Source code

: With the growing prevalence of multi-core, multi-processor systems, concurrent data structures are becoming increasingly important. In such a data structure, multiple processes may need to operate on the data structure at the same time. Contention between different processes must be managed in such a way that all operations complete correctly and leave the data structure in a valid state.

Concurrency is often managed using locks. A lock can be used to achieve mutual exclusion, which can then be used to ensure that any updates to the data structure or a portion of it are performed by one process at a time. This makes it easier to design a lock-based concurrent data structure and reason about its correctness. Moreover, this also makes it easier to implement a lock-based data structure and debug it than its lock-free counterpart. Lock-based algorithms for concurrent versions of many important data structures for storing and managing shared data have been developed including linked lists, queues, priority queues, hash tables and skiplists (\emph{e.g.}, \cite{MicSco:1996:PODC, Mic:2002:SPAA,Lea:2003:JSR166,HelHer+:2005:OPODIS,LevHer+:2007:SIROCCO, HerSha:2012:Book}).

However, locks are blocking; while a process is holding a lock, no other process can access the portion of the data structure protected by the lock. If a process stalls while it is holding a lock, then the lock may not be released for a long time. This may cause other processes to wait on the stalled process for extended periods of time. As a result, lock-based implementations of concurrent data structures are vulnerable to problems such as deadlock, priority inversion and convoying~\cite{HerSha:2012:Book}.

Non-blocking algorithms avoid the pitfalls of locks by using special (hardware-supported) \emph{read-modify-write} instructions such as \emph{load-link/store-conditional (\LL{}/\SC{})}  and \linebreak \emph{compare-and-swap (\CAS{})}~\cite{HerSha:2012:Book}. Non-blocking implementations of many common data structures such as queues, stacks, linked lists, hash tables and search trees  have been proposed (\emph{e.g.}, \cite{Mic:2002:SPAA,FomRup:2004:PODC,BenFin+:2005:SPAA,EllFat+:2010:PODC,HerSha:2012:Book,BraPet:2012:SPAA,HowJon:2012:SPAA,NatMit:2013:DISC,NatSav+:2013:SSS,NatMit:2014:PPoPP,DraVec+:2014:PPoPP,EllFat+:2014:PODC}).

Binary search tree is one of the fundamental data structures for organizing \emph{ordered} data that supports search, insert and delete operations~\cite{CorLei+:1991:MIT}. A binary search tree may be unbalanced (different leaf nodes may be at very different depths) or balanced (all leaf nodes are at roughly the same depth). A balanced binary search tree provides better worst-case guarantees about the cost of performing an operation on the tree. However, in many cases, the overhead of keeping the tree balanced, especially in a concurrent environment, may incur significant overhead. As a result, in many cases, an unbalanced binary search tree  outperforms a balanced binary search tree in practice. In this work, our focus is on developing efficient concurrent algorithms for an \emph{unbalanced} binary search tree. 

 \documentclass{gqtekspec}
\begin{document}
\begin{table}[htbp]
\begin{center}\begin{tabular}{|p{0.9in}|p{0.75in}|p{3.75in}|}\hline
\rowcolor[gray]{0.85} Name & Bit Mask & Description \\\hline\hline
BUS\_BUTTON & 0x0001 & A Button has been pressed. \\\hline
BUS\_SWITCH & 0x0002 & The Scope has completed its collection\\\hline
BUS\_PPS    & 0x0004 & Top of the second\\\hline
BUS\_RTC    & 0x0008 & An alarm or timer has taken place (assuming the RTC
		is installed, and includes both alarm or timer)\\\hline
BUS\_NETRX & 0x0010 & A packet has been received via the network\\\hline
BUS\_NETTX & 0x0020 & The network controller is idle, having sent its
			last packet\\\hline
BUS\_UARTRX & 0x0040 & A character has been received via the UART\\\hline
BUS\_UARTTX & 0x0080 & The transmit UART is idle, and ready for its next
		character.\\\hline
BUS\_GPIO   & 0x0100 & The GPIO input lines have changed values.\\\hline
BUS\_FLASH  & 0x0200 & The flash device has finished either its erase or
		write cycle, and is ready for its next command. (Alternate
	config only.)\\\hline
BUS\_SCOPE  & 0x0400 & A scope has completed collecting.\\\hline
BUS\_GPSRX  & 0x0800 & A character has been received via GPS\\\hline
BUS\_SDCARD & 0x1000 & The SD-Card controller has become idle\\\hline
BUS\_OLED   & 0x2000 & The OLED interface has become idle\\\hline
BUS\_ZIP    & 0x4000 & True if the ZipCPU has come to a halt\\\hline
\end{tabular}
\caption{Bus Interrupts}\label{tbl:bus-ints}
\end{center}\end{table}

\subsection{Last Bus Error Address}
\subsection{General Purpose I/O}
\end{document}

Work order: Find all the lines containing "next" in the material, then copy them.

Response area:
BUS\_UARTTX & 0x0080 & The transmit UART is idle, and ready for its next
		write cycle, and is ready for its next command. (Alternate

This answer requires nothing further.